* [Your objective]: An exact copy of every entry is the answer here, with no pictures.
Working data Block Start
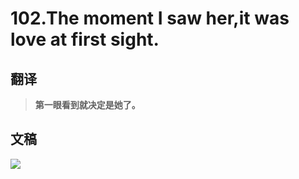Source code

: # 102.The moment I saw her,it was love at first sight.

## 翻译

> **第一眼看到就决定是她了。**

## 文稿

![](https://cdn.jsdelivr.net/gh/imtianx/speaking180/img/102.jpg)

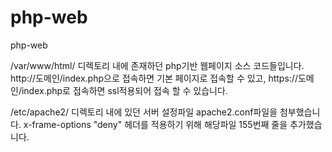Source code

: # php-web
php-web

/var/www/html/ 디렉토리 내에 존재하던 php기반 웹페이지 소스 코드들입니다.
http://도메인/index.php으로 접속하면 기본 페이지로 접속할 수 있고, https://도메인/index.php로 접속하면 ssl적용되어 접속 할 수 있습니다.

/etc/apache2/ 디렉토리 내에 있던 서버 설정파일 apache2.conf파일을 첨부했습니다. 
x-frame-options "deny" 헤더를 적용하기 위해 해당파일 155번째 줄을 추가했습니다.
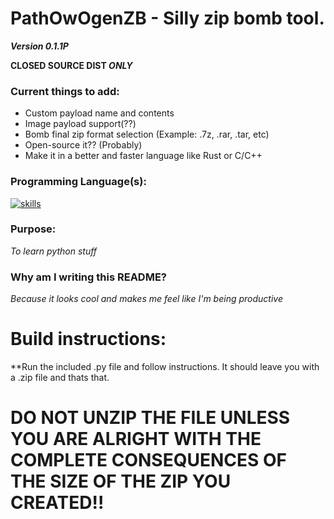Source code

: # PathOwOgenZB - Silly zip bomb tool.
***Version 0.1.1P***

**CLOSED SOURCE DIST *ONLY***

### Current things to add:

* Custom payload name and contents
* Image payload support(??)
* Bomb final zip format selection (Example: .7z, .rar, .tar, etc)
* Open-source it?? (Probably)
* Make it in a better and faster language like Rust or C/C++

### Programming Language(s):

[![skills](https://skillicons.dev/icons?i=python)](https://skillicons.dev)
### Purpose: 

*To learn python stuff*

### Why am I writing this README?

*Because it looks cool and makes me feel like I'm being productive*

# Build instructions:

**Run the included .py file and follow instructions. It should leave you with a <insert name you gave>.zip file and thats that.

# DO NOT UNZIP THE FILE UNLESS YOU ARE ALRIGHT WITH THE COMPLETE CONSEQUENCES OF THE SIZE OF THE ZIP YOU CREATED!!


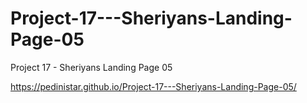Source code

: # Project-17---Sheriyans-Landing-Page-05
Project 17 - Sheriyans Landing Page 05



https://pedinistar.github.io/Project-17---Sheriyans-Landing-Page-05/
Working data Block End
* [Reply to the task]:
Source code

: # 102.The moment I saw her,it was love at first sight.

## 翻译

> **第一眼看到就决定是她了。**

## 文稿

![](https://cdn.jsdelivr.net/gh/imtianx/speaking180/img/102.jpg)

Source code

: # php-web
php-web

/var/www/html/ 디렉토리 내에 존재하던 php기반 웹페이지 소스 코드들입니다.
http://도메인/index.php으로 접속하면 기본 페이지로 접속할 수 있고, https://도메인/index.php로 접속하면 ssl적용되어 접속 할 수 있습니다.

/etc/apache2/ 디렉토리 내에 있던 서버 설정파일 apache2.conf파일을 첨부했습니다. 
x-frame-options "deny" 헤더를 적용하기 위해 해당파일 155번째 줄을 추가했습니다.
Source code

: # PathOwOgenZB - Silly zip bomb tool.
***Version 0.1.1P***

**CLOSED SOURCE DIST *ONLY***

### Current things to add:

* Custom payload name and contents
* Image payload support(??)
* Bomb final zip format selection (Example: .7z, .rar, .tar, etc)
* Open-source it?? (Probably)
* Make it in a better and faster language like Rust or C/C++

### Programming Language(s):

[![skills](https://skillicons.dev/icons?i=python)](https://skillicons.dev)
### Purpose: 

*To learn python stuff*

### Why am I writing this README?

*Because it looks cool and makes me feel like I'm being productive*

# Build instructions:

**Run the included .py file and follow instructions. It should leave you with a <insert name you gave>.zip file and thats that.

# DO NOT UNZIP THE FILE UNLESS YOU ARE ALRIGHT WITH THE COMPLETE CONSEQUENCES OF THE SIZE OF THE ZIP YOU CREATED!!


Source code

: # Project-17---Sheriyans-Landing-Page-05
Project 17 - Sheriyans Landing Page 05



https://pedinistar.github.io/Project-17---Sheriyans-Landing-Page-05/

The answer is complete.